• What is expected
Lines from the one containing "265E1FAB92C2AA97FA8D5587E6378DBEE024BC3FC23458DF95E97354C6B4235E" through the final line of the entries below: reproduce them exactly, all of them and only them.

Extracted records:
= Beginning of Section =

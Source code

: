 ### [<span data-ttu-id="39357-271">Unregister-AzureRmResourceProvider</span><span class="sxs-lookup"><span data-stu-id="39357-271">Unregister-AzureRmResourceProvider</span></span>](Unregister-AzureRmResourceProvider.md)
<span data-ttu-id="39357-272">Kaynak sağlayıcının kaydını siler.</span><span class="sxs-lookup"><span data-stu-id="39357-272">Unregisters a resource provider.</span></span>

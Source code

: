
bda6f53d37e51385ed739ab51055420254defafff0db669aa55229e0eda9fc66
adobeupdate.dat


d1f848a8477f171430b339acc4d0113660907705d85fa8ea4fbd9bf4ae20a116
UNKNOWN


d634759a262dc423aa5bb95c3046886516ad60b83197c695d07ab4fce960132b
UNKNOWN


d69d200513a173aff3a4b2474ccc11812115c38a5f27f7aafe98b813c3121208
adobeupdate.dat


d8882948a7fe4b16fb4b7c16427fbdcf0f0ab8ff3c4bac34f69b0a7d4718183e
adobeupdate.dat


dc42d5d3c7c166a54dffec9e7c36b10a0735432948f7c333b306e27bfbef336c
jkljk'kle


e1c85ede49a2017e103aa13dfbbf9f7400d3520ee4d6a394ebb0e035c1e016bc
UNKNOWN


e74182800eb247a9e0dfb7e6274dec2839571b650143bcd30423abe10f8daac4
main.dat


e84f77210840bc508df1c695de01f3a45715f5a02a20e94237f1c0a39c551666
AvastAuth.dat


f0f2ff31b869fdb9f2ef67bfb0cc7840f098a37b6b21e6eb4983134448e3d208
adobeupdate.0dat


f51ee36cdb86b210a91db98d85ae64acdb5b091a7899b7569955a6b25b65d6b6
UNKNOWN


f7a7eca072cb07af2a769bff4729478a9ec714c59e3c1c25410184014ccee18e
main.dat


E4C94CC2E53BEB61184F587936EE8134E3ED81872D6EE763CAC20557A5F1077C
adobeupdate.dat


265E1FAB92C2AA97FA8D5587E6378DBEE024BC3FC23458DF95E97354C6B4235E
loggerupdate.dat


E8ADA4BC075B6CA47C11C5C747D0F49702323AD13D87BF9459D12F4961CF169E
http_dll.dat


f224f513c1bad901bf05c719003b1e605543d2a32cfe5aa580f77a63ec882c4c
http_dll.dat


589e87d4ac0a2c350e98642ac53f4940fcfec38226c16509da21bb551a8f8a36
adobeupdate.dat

= End of Section =

• Answer to this exercise
265E1FAB92C2AA97FA8D5587E6378DBEE024BC3FC23458DF95E97354C6B4235E
loggerupdate.dat


E8ADA4BC075B6CA47C11C5C747D0F49702323AD13D87BF9459D12F4961CF169E
http_dll.dat


f224f513c1bad901bf05c719003b1e605543d2a32cfe5aa580f77a63ec882c4c
http_dll.dat


589e87d4ac0a2c350e98642ac53f4940fcfec38226c16509da21bb551a8f8a36
adobeupdate.dat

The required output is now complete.